No one set about intentionally to destroy the ecological integrity, social responsibility, and now, the economic viability of American agriculture.  We simply lost sight of the fact that the fundamental purpose of agriculture is not just to produce cheap food, but to meet the needs of people – as consumers, as producers, as members of communities, and as a human society.  In our preoccupation with increasing economic efficiency to bring down the cost of food, we neglected to monitor what was happening to the overall quality of life of people.  In our preoccupation with increasing production today, we neglected to monitor the agricultural legacy we were leaving for people of the future.


We simply let our faith in “free market” economics blind us to the social, ecological, and ethical consequences of our pursuit of individual, short run self-interests.  We believed that our pursuit of individual self-interests would benefit society in general.  We believed that Adam Smith's invisible hand of the “free market” economy would somehow transform our individual greed into societal good.  We believed the economists.  The economists' defense of the industrialization and corporatization of American agriculture are based on the widely respected theories of “competitive capitalism.”  However, the corporate consolidation of economic power has fundamentally transformed our current economic system, bringing in doubt, if not outright invalidating, the fundamental principles that must support its defense.

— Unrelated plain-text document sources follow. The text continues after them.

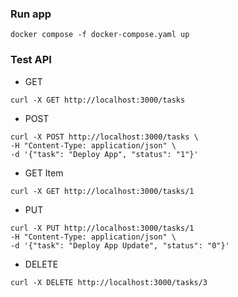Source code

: ### Run app
```
docker compose -f docker-compose.yaml up 
```
### Test API
- GET
```shell
curl -X GET http://localhost:3000/tasks
```

- POST
```shell
curl -X POST http://localhost:3000/tasks \
-H "Content-Type: application/json" \
-d '{"task": "Deploy App", "status": "1"}'
```

- GET Item
```shell
curl -X GET http://localhost:3000/tasks/1
```

- PUT
```shell
curl -X PUT http://localhost:3000/tasks/1
-H "Content-Type: application/json" \
-d '{"task": "Deploy App Update", "status": "0"}'
```

- DELETE
```shell
curl -X DELETE http://localhost:3000/tasks/3
```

Contemporary economics is based on the observations of a British economist, Adam Smith, in his landmark book, The Wealth of Nations, published in 1776.  From Smith's observations, economists developed the fundamental assumptions, which underlie all “free market” economic thinking even today.  These basic assumptions must hold in order for Smith's invisible hand of competition to transform individual greed into the greater good for society in general.

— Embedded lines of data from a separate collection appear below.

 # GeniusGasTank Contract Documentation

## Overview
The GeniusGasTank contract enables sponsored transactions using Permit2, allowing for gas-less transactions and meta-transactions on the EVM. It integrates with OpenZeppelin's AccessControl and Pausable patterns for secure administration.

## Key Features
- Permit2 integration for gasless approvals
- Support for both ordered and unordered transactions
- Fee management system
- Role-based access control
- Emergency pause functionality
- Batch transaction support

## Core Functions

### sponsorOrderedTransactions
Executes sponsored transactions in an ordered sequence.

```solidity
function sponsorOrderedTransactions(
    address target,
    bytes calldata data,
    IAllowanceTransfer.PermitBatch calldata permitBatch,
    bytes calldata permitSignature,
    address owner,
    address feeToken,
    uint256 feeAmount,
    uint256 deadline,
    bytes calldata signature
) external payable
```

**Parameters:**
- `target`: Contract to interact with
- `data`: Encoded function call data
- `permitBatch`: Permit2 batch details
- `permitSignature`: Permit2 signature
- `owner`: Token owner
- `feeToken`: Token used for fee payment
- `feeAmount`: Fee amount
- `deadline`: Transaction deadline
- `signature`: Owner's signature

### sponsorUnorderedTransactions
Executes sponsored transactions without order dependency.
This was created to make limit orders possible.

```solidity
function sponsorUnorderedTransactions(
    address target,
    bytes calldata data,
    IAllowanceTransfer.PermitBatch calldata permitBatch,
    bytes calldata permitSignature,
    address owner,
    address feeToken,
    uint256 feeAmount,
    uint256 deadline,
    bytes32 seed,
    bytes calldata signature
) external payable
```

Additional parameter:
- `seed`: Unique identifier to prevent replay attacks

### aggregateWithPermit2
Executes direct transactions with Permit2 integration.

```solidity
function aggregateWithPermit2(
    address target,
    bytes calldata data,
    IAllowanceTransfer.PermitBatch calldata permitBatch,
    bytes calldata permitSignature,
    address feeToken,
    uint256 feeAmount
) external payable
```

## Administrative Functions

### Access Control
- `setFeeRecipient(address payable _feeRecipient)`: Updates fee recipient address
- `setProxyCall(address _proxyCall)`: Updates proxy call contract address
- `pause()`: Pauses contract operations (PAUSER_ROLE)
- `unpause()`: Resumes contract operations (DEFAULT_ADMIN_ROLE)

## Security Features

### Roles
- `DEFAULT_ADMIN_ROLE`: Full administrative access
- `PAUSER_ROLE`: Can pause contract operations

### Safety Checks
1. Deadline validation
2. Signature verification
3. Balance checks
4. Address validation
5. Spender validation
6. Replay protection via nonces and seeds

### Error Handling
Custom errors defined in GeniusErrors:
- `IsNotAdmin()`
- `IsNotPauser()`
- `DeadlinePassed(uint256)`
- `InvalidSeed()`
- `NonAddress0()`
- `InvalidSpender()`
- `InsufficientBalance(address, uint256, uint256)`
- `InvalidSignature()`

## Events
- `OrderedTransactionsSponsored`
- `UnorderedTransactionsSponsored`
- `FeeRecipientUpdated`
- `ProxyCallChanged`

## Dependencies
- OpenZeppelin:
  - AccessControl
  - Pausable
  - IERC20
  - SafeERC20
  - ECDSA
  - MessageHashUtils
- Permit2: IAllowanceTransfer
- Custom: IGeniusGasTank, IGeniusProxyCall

Markets must be economically competitive – meaning numbers of buyers and sellers so large that no single buyer or seller can have any noticeable effect on the overall market.  In such markets, excess profits are quickly competed away, and the benefits of more efficient production thus are passed on to consumers.  It must be easy for new sellers to enter markets that are profitable and easy for sellers to get out of unprofitable markets, so that producers are able to respond to consumers' changing wants and needs with changes in production.  Consumers must have clear and accurate information concerning whether the things they buy will actually meet their wants and needs.  And finally, the consumer must be sovereign – their tastes and preferences must reflect their basic values, untainted by persuasive outside influences.  These characteristics were generally consistent with European society of the late 1700s, when Smith wrote his book.  They remained sufficiently descriptive of the American economy to be useful until well into the twentieth century. 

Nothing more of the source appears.